Denis Grebeshkov was acquired March 1, 2010 from the Edmonton Oilers for a 2nd round pick in the 2010 entry draft.  Edmonton was paying him $3.15 million for the season, so we were only on hook for the remaining money owed to him for the 2009-2010 season.  I’m assuming Grebeshkov was acquired to add a little more grit and experience to our blueline for our playoff run, but the move puzzled me a little.  Our blueline seemed to be ok, and our prospects, although limited in pro experience, were ready to be called up at any moment.   I guess the front office wanted an insurance policy.

It turned out that rather than Grebeshkov being an insurance policy, he needed one that insured him from “lower-body injuries.”  Grebeshkov went down to block a shot in his fourth game as a Predator and sustained an injury to one of his testicles, which required emergency surgery.  Ouch.  He was out for the rest of the season and finally reappeared in game 5 of the 2010 playoffs, one of the most devastating losses in Predators history.

It was announced July 28, 2010 that Denis Grebeshkov signed a 2 year deal with SKA of the KHL, temporarily (or possibly permanently) ending his relatively short NHL career.

I have to say, it definitely didn’t look like this was Grebeshkov’s first rodeo in the few games he played for the Predators.  I suppose it’s potentially easier for a defenseman to transition to a new team than a forward who has to gel with new linemates.  If he hadn’t sustained an injury so soon after arriving, would he have made a bigger impact on our defensive corps?  Would game 5 have ended differently if Grebeshkov had been playing and fitting into his new role without the gap because of injury?  How many licks does it take to get to the middle of a Tootsie Roll pop?  The world may never know.

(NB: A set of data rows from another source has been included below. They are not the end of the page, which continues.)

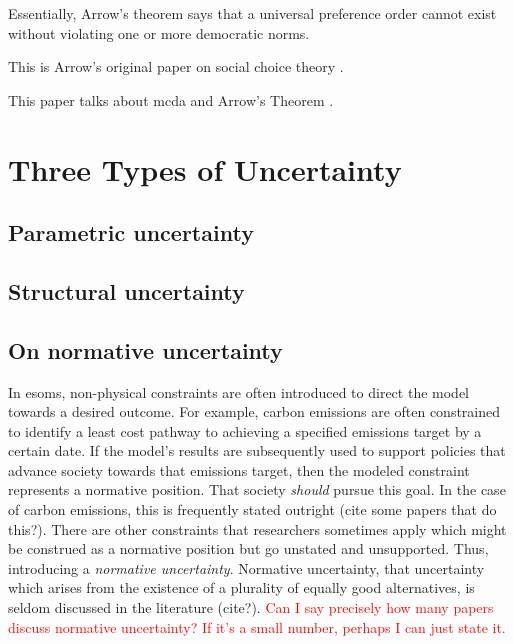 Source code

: Essentially, Arrow's theorem says that a universal preference order cannot exist without
violating one or more democratic norms.

This is Arrow's original paper on social choice theory \cite{arrow_difficulty_1950}.

This paper talks about \ac{mcda} and Arrow's Theorem \cite{franssen_arrows_2005}.

\section{Three Types of Uncertainty}

\subsection{Parametric uncertainty}

\subsection{Structural uncertainty}

\subsection{On normative uncertainty}
In \acp{esom}, non-physical constraints are often introduced to direct the model
towards a desired outcome. For example, carbon emissions are often constrained
to identify a least cost pathway to achieving a specified emissions target by a
certain date. If the model's results are subsequently used to support policies
that advance society towards that emissions target, then the modeled constraint
represents a normative position. That society \textit{should} pursue this goal.
In the case of carbon emissions, this is frequently stated outright (cite some
papers that do this?). There are other constraints that researchers sometimes
apply which might be construed as a normative position but go unstated and
unsupported. Thus, introducing a \textit{normative uncertainty}. Normative
uncertainty, that uncertainty which arises from the existence of a plurality of
equally good alternatives, is seldom discussed in the literature (cite?).
\textcolor{red}{Can I say precisely how many papers discuss normative
uncertainty? If it's a small number, perhaps I can just state it.}

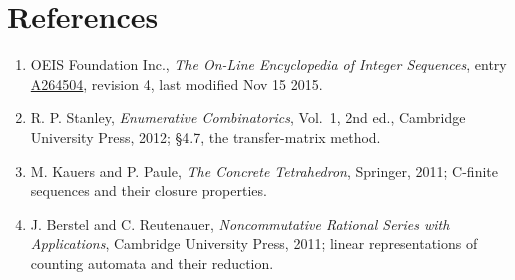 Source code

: \documentclass[11pt]{article}
\theoremstyle{definition}
\begin{document}
\section{References}

\begin{enumerate}

\item OEIS Foundation Inc., \emph{The On-Line Encyclopedia of Integer Sequences}, entry \href{https://oeis.org/A264504}{A264504}, revision 4, last modified Nov 15 2015.

\item R. P. Stanley, \emph{Enumerative Combinatorics}, Vol.~1, 2nd ed., Cambridge University Press, 2012; \S4.7, the transfer-matrix method.

\item M. Kauers and P. Paule, \emph{The Concrete Tetrahedron}, Springer, 2011; C-finite sequences and their closure properties.

\item J. Berstel and C. Reutenauer, \emph{Noncommutative Rational Series with Applications}, Cambridge University Press, 2011; linear representations of counting automata and their reduction.

\end{enumerate}
\end{document}
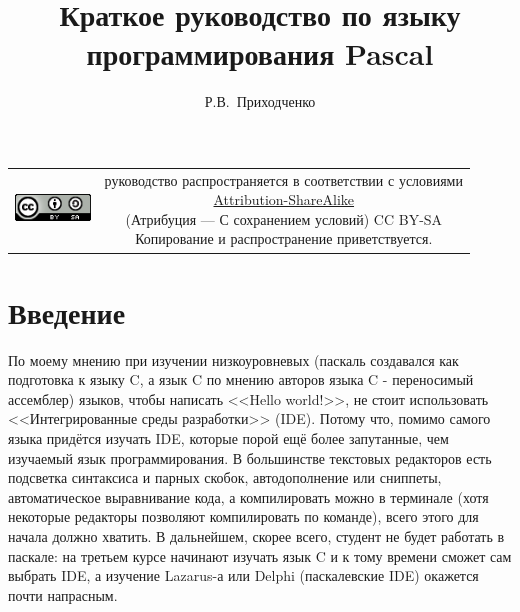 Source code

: \documentclass[unicode, 12pt, a4paper,oneside,fleqn]{article}
\author{Р.В.~Приходченко}
\title{Краткое руководство по языку программирования Pascal}
\begin{document}
\renewcommand\refname{\centering Список литературы}



\maketitle
\tableofcontents


\begin{table}[ht]
  \begin{tabular}{cc}
    \includegraphics[width=2cm]{CC_BY-SA_88x31.png} &
    \shortstack{руководство распространяется в соответствии с
      условиями\\
      \href{http://creativecommons.org/licenses/by-sa/3.0/}{Attribution-ShareAlike} \\
      (Атрибуция — С сохранением условий) CC BY-SA \\
      Копирование и распространение приветствуется.}
  \end{tabular}
\end{table}

\section*{Введение}
По моему мнению при изучении низкоуровневых (паскаль создавался как
подготовка к языку C, а язык C по мнению авторов языка C - переносимый
ассемблер) языков, чтобы написать <<Hello world!>>, не стоит
использовать <<Интегрированные среды разработки>> (IDE). Потому что,
помимо самого языка придётся изучать IDE, которые порой ещё более
запутанные, чем изучаемый язык программирования. В большинстве
текстовых редакторов есть подсветка синтаксиса и парных скобок,
автодополнение или сниппеты, автоматическое выравнивание кода, а
компилировать можно в терминале (хотя некоторые редакторы позволяют
компилировать по команде), всего этого для начала должно хватить. В
дальнейшем, скорее всего, студент не будет работать в паскале: на
третьем курсе начинают изучать язык C и к тому времени сможет сам
выбрать IDE, а изучение Lazarus-а или Delphi (паскалевские IDE)
окажется почти напрасным.
\end{document}
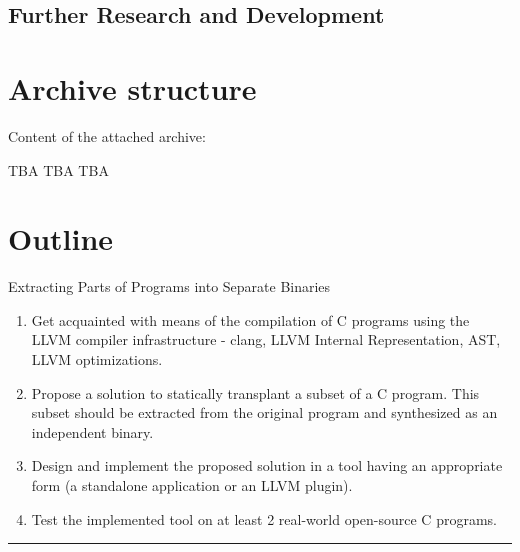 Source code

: \documentclass[12pt, twoside]{fithesis2}
\renewcommand{\_}{\leavevmode \kern0.07em\vbox{\hrule width0.4em}}
\newenvironment{myEnumerate}{
  \begin{enumerate}[
    leftmargin=2em,
    rightmargin=1em,
    itemsep=\parskip,
    parsep=0em,
    topsep=0em,
    partopsep=0em
]
}{
  \end{enumerate}
}
\begin{document}

\section{Further Research and Development}
\label{sec:conclusions-next}



\appendix

\printbibliography

\chapter{Archive structure}
\label{appendix:archive}

Content of the attached archive:

TBA TBA TBA

\chapter{Outline}

Extracting Parts of Programs into Separate Binaries

\begin{myEnumerate}
\item Get acquainted with means of the compilation of C programs using the LLVM
compiler infrastructure - clang, LLVM Internal Representation, AST, LLVM
optimizations.
\item Propose a solution to statically transplant a subset of a C program. This
subset should be extracted from the original program and synthesized as an
independent binary.
\item Design and implement the proposed solution in a tool having an
appropriate form (a standalone application or an LLVM plugin).
\item Test the implemented tool on at least 2 real-world open-source C
programs.
\end{myEnumerate}

\noindent\rule{\textwidth}{1pt}
\end{document}
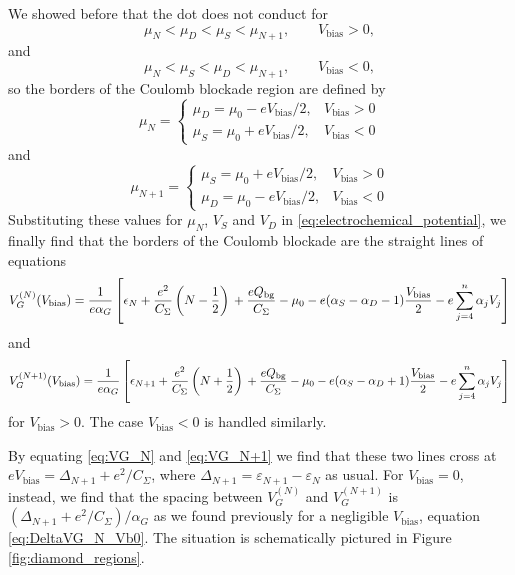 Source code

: We showed before that the dot does not conduct for
\begin{equation}
	 \mu_N < \mu_D < \mu_S < \mu_{N+1}, \qquad V_{\text{bias}} > 0,
\end{equation}
and
\begin{equation}
	 \mu_N < \mu_S < \mu_D < \mu_{N+1}, \qquad V_{\text{bias}} < 0,
\end{equation}
so the borders of the Coulomb blockade region are defined by
\begin{equation}
	\mu_N = 
	\begin{cases}
		\mu_D = \mu_0 - eV_{\text{bias}}/2, & V_{\text{bias}} > 0 \\
		\mu_S = \mu_0 + eV_{\text{bias}}/2, & V_{\text{bias}} < 0
	\end{cases}
\end{equation}
and
\begin{equation}
	\mu_{N+1} = 
	\begin{cases}
		\mu_S = \mu_0 + eV_{\text{bias}}/2, & V_{\text{bias}} > 0 \\
		\mu_D = \mu_0 - eV_{\text{bias}}/2, & V_{\text{bias}} < 0
	\end{cases}
\end{equation}
Substituting these values for $\mu_N$, $V_S$ and $V_D$ in \eqref{eq:electrochemical_potential}, we finally find that the borders of the Coulomb blockade are the straight lines of equations
\begin{dmath}
	V_G^{(N)}(V_{\text{bias}})
	= \frac{1}{e\alpha_G}\left[ \epsilon_N + \frac{e^2}{C_{\Sigma}}\left(N-\frac{1}{2}\right) \\
	+ \frac{eQ_{\text{bg}}}{C_{\Sigma}} - \mu_0 - e(\alpha_S-\alpha_D-1)\frac{V_{\text{bias}}}{2} - e\sum_{j=4}^{n}\alpha_jV_j \right]
	\label{eq:VG_N}
\end{dmath}
and
\begin{dmath}
	V_G^{(N+1)}(V_{\text{bias}})
	= \frac{1}{e\alpha_G}\left[ \epsilon_{N+1} + \frac{e^2}{C_{\Sigma}}\left(N+\frac{1}{2}\right) \\
	+ \frac{eQ_{\text{bg}}}{C_{\Sigma}} - \mu_0 - e(\alpha_S-\alpha_D+1)\frac{V_{\text{bias}}}{2} - e\sum_{j=4}^{n}\alpha_jV_j \right]
	\label{eq:VG_N+1}
\end{dmath}
for $V_{\text{bias}}>0$. The case $V_{\text{bias}}<0$ is handled similarly.

By equating \eqref{eq:VG_N} and \eqref{eq:VG_N+1} we find that these two lines cross at $eV_{\text{bias}} = \Delta_{N+1} + e^2/C_{\Sigma}$, where $\Delta_{N+1}=\varepsilon_{N+1}-\varepsilon_{N}$ as usual. For $V_{\text{bias}}=0$, instead, we find that the spacing between $V_G^{(N)}$ and $V_G^{(N+1)}$ is $(\Delta_{N+1} + e^2/C_{\Sigma})/\alpha_G$ as we found previously for a negligible $V_{\text{bias}}$, equation \eqref{eq:DeltaVG_N_Vb0}. The situation is schematically pictured in Figure \ref{fig:diamond_regions}.

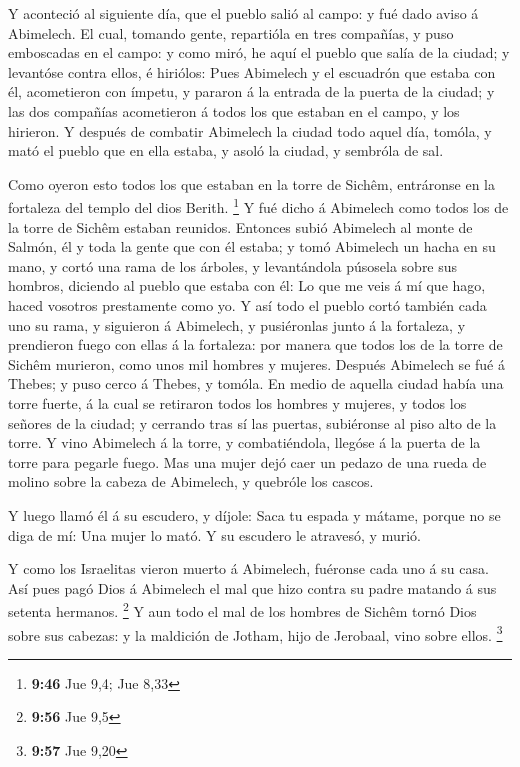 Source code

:  Y aconteció al siguiente día, que el pueblo salió al
campo: y fué dado aviso á Abimelech.  El cual, tomando
gente, repartióla en tres compañías, y puso emboscadas en el campo: y
como miró, he aquí el pueblo que salía de la ciudad; y levantóse contra
ellos, é hiriólos:  Pues Abimelech y el escuadrón que
estaba con él, acometieron con ímpetu, y pararon á la entrada de la
puerta de la ciudad; y las dos compañías acometieron á todos los que
estaban en el campo, y los hirieron.  Y después de combatir
Abimelech la ciudad todo aquel día, tomóla, y mató el pueblo que en ella
estaba, y asoló la ciudad, y sembróla de sal.

 Como oyeron esto todos los que estaban en la torre de
Sichêm, entráronse en la fortaleza del templo del dios Berith.
\footnote{\textbf{9:46} Jue 9,4; Jue 8,33}  Y fué dicho á
Abimelech como todos los de la torre de Sichêm estaban reunidos.
 Entonces subió Abimelech al monte de Salmón, él y toda la
gente que con él estaba; y tomó Abimelech un hacha en su mano, y cortó
una rama de los árboles, y levantándola púsosela sobre sus hombros,
diciendo al pueblo que estaba con él: Lo que me veis á mí que hago,
haced vosotros prestamente como yo.  Y así todo el pueblo
cortó también cada uno su rama, y siguieron á Abimelech, y pusiéronlas
junto á la fortaleza, y prendieron fuego con ellas á la fortaleza: por
manera que todos los de la torre de Sichêm murieron, como unos mil
hombres y mujeres.  Después Abimelech se fué á Thebes; y
puso cerco á Thebes, y tomóla.  En medio de aquella ciudad
había una torre fuerte, á la cual se retiraron todos los hombres y
mujeres, y todos los señores de la ciudad; y cerrando tras sí las
puertas, subiéronse al piso alto de la torre.  Y vino
Abimelech á la torre, y combatiéndola, llegóse á la puerta de la torre
para pegarle fuego.  Mas una mujer dejó caer un pedazo de
una rueda de molino sobre la cabeza de Abimelech, y quebróle los cascos.

 Y luego llamó él á su escudero, y díjole: Saca tu espada y
mátame, porque no se diga de mí: Una mujer lo mató. Y su escudero le
atravesó, y murió.

 Y como los Israelitas vieron muerto á Abimelech, fuéronse
cada uno á su casa.  Así pues pagó Dios á Abimelech el mal
que hizo contra su padre matando á sus setenta hermanos. \footnote{\textbf{9:56}
  Jue 9,5}  Y aun todo el mal de los hombres de Sichêm
tornó Dios sobre sus cabezas: y la maldición de Jotham, hijo de
Jerobaal, vino sobre ellos. \footnote{\textbf{9:57} Jue 9,20}

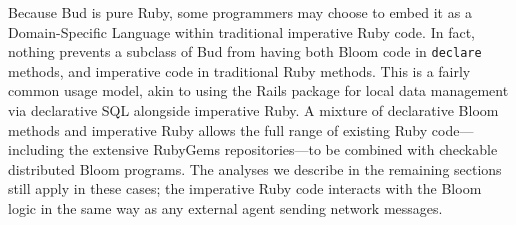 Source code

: Because Bud is pure Ruby, some programmers may choose to embed it as a Domain-Specific Language within traditional imperative Ruby code.  In fact, nothing prevents a subclass of Bud from having both Bloom code in \texttt{declare} methods, and imperative code in traditional Ruby methods.  This is a fairly common usage model, akin to using the Rails package for local data management via declarative SQL alongside imperative Ruby. A mixture of declarative Bloom methods and imperative Ruby allows the full range of existing Ruby code---including the extensive RubyGems repositories---to be combined with checkable distributed Bloom programs. The analyses we describe in the remaining sections still apply in these cases; the imperative Ruby code interacts with the Bloom logic in the same way as any external agent sending network messages. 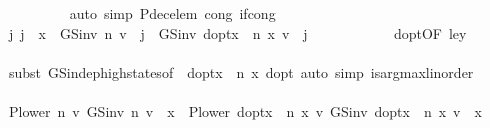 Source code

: \begin{isabellebody}
\ \ \ \ \ \ \ \ \isamarkupfalse%
\ {\isacharparenleft}{\kern0pt}auto\ simp{\isacharcolon}{\kern0pt}\ P{\isacharunderscore}{\kern0pt}dec{\isacharunderscore}{\kern0pt}elem\ cong{\isacharcolon}{\kern0pt}\ if{\isacharunderscore}{\kern0pt}cong{\isacharparenright}{\kern0pt}\isanewline
\ \ \ \ \ \ \isamarkupfalse%
\ \isanewline
\ \ \ \ \ \ \isacommand{{\isacharbraceleft}{\kern0pt}}\isamarkupfalse%
\isanewline
\ \ \ \ \ \ \ \ \isamarkupfalse%
\ {\isachardoublequoteopen}{\isasymAnd}j{\isachardot}{\kern0pt}\ j\ {\isacharless}{\kern0pt}\ x\ {\isasymLongrightarrow}\ GS{\isacharunderscore}{\kern0pt}inv\ n\ v\ {\isachardollar}{\kern0pt}\ j\ {\isasymle}\ GS{\isacharunderscore}{\kern0pt}inv\ {\isacharparenleft}{\kern0pt}d{\isacharunderscore}{\kern0pt}opt{\isacharparenleft}{\kern0pt}x\ {\isacharcolon}{\kern0pt}{\isacharequal}{\kern0pt}\ n\ x{\isacharparenright}{\kern0pt}{\isacharparenright}{\kern0pt}\ v\ {\isachardollar}{\kern0pt}\ j{\isachardoublequoteclose}\isanewline
\ \ \ \ \ \ \ \ \ \ \isamarkupfalse%
\ d{\isacharunderscore}{\kern0pt}opt{\isacharbrackleft}{\kern0pt}OF\ le{\isacharunderscore}{\kern0pt}y{\isacharbrackright}{\kern0pt}\ {}\isanewline
\ \ \ \ \ \ \ \ \ \ \isamarkupfalse%
\ {\isacharparenleft}{\kern0pt}subst\ GS{\isacharunderscore}{\kern0pt}indep{\isacharunderscore}{\kern0pt}high{\isacharunderscore}{\kern0pt}states{\isacharbrackleft}{\kern0pt}of\ {\isacharunderscore}{\kern0pt}\ {\isachardoublequoteopen}d{\isacharunderscore}{\kern0pt}opt{\isacharparenleft}{\kern0pt}x\ {\isacharcolon}{\kern0pt}{\isacharequal}{\kern0pt}\ n\ x{\isacharparenright}{\kern0pt}{\isachardoublequoteclose}\ d{\isacharunderscore}{\kern0pt}opt{\isacharbrackright}{\kern0pt}{\isacharparenright}{\kern0pt}\ {\isacharparenleft}{\kern0pt}auto\ simp{\isacharcolon}{\kern0pt}\ is{\isacharunderscore}{\kern0pt}arg{\isacharunderscore}{\kern0pt}max{\isacharunderscore}{\kern0pt}linorder{\isacharparenright}{\kern0pt}\isanewline
\ \ \ \ \ \ \ \ \isamarkupfalse%
\ {\isachardoublequoteopen}{\isacharparenleft}{\kern0pt}P{\isacharunderscore}{\kern0pt}lower\ n\ {\isacharasterisk}{\kern0pt}v\ GS{\isacharunderscore}{\kern0pt}inv\ n\ v{\isacharparenright}{\kern0pt}\ {\isachardollar}{\kern0pt}\ x\ {\isasymle}\ {\isacharparenleft}{\kern0pt}P{\isacharunderscore}{\kern0pt}lower\ {\isacharparenleft}{\kern0pt}d{\isacharunderscore}{\kern0pt}opt{\isacharparenleft}{\kern0pt}x\ {\isacharcolon}{\kern0pt}{\isacharequal}{\kern0pt}\ n\ x{\isacharparenright}{\kern0pt}{\isacharparenright}{\kern0pt}\ {\isacharasterisk}{\kern0pt}v\ GS{\isacharunderscore}{\kern0pt}inv\ {\isacharparenleft}{\kern0pt}d{\isacharunderscore}{\kern0pt}opt{\isacharparenleft}{\kern0pt}x\ {\isacharcolon}{\kern0pt}{\isacharequal}{\kern0pt}\ n\ x{\isacharparenright}{\kern0pt}{\isacharparenright}{\kern0pt}\ v{\isacharparenright}{\kern0pt}\ {\isachardollar}{\kern0pt}\ x{\isachardoublequoteclose}\isanewline

\end{isabellebody}
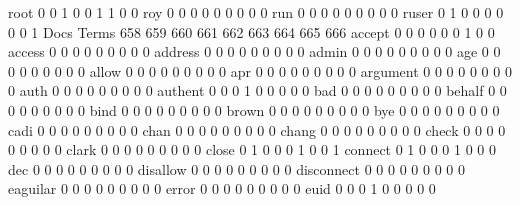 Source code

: \documentclass[compress,8pt]{beamer}
\begin{document}
\begin{frame}
\begin{Schunk}
  root                                       0   0   1   0   0   1   1   0   0
  roy                                        0   0   0   0   0   0   0   0   0
  run                                        0   0   0   0   0   0   0   0   0
  ruser                                      0   1   0   0   0   0   0   0   1
                                          Docs
Terms                                      658 659 660 661 662 663 664 665 666
  accept                                     0   0   0   0   0   0   1   0   0
  access                                     0   0   0   0   0   0   0   0   0
  address                                    0   0   0   0   0   0   0   0   0
  admin                                      0   0   0   0   0   0   0   0   0
  age                                        0   0   0   0   0   0   0   0   0
  allow                                      0   0   0   0   0   0   0   0   0
  apr                                        0   0   0   0   0   0   0   0   0
  argument                                   0   0   0   0   0   0   0   0   0
  auth                                       0   0   0   0   0   0   0   0   0
  authent                                    0   0   0   1   0   0   0   0   0
  bad                                        0   0   0   0   0   0   0   0   0
  behalf                                     0   0   0   0   0   0   0   0   0
  bind                                       0   0   0   0   0   0   0   0   0
  brown                                      0   0   0   0   0   0   0   0   0
  bye                                        0   0   0   0   0   0   0   0   0
  cadi                                       0   0   0   0   0   0   0   0   0
  chan                                       0   0   0   0   0   0   0   0   0
  chang                                      0   0   0   0   0   0   0   0   0
  check                                      0   0   0   0   0   0   0   0   0
  clark                                      0   0   0   0   0   0   0   0   0
  close                                      0   1   0   0   0   1   0   0   1
  connect                                    0   1   0   0   0   1   0   0   0
  dec                                        0   0   0   0   0   0   0   0   0
  disallow                                   0   0   0   0   0   0   0   0   0
  disconnect                                 0   0   0   0   0   0   0   0   0
  eaguilar                                   0   0   0   0   0   0   0   0   0
  error                                      0   0   0   0   0   0   0   0   0
  euid                                       0   0   0   1   0   0   0   0   0

\end{Schunk}
\end{frame}
\end{document}
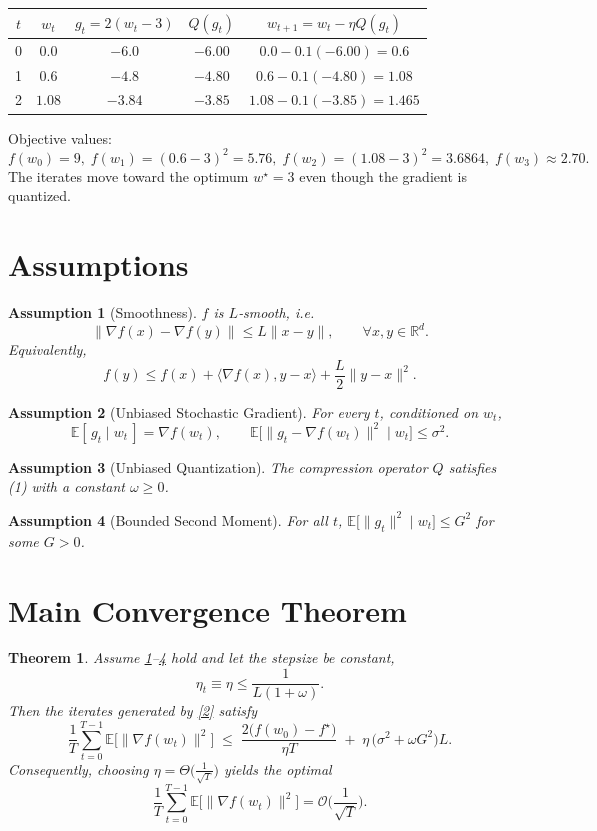 \documentclass{article}
\newtheorem{theorem}{Theorem}
\newtheorem{assumption}{Assumption}
\begin{document}
\begin{center}
\begin{tabular}{c|c|c|c|c}
$t$ & $w_{t}$ & $g_{t}=2(w_{t}-3)$ & $Q(g_{t})$ & $w_{t+1}=w_{t}-\eta Q(g_{t})$ \\ \hline
0 & $0.0$ & $-6.0$ & $-6.00$ & $0.0-0.1(-6.00)=0.6$ \\
1 & $0.6$ & $-4.8$ & $-4.80$ & $0.6-0.1(-4.80)=1.08$ \\
2 & $1.08$ & $-3.84$ & $-3.85$ & $1.08-0.1(-3.85)=1.465$ \\
\end{tabular}
\end{center}
Objective values:
\[
f(w_{0})=9,\; f(w_{1})=(0.6-3)^{2}=5.76,\; f(w_{2})=(1.08-3)^{2}=3.6864,\; f(w_{3})\approx2.70.
\]
The iterates move toward the optimum $w^{\star}=3$ even though the gradient is quantized.

\newpage
\section*{Assumptions}
\begin{assumption}[Smoothness]\label{ass:smooth}
$f$ is $L$‑smooth, i.e.
\[
\|\nabla f(x)-\nabla f(y)\|\le L\|x-y\|,\qquad\forall x,y\in\mathbb{R}^{d}.
\tag{3}
\]
Equivalently,
\[
f(y)\le f(x)+\langle\nabla f(x),y-x\rangle+\frac{L}{2}\|y-x\|^{2}.
\tag{4}
\]
\end{assumption}
\begin{assumption}[Unbiased Stochastic Gradient]\label{ass:sgd}
For every $t$, conditioned on $w_{t}$,
\[
\mathbb{E}[\,g_{t}\mid w_{t}\,]=\nabla f(w_{t}),\qquad 
\mathbb{E}\big[\|g_{t}-\nabla f(w_{t})\|^{2}\mid w_{t}\big]\le\sigma^{2}.
\tag{5}
\]
\end{assumption}
\begin{assumption}[Unbiased Quantization]\label{ass:quant}
The compression operator $Q$ satisfies (1) with a constant $\omega\ge0$.
\end{assumption}
\begin{assumption}[Bounded Second Moment]\label{ass:bound}
For all $t$, $\mathbb{E}\big[\|g_{t}\|^{2}\mid w_{t}\big]\le G^{2}$ for some $G>0$.
\end{assumption}

\section*{Main Convergence Theorem}
\begin{theorem}\label{thm:main}
Assume \ref{ass:smooth}–\ref{ass:bound} hold and let the stepsize be constant,
\[
\eta_{t}\equiv\eta\le \frac{1}{L(1+\omega)} .
\tag{6}
\]
Then the iterates generated by \eqref{2} satisfy
\[
\frac{1}{T}\sum_{t=0}^{T-1}\mathbb{E}\big[\|\nabla f(w_{t})\|^{2}\big]
\;\le\;
\frac{2\big(f(w_{0})-f^{\star}\big)}{\eta T}
\;+\;
\eta\,\big(\sigma^{2}+ \omega G^{2}\big)L .
\tag{7}
\]
Consequently, choosing $\eta =\Theta\!\big(\tfrac{1}{\sqrt{T}}\big)$ yields the optimal
\[
\frac{1}{T}\sum_{t=0}^{T-1}\mathbb{E}\big[\|\nabla f(w_{t})\|^{2}\big]=\mathcal{O}\!\Big(\frac{1}{\sqrt{T}}\Big).
\tag{8}
\]
\end{theorem}
\end{document}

Verdict: I’m sure he would have been an excellent addition to the Pred’s defense, but it would have come at a premium.  I’m sure he would have taken a pay cut and played for less than his 2009-2010 contract of $3.15 million, but it would have still been too much.  Our blueline looks ok going forward; Someone always seems to step up.  Another loss to the KHL…Is there any need to panic?

*I’m only one fan and, admittedly, my knowledge level on these two players isn’t too deep.  If you’ve got a comment or want to tell me I’m way off base, feel free to leave a comment.  I’d love to hear your opinions.

To be continued…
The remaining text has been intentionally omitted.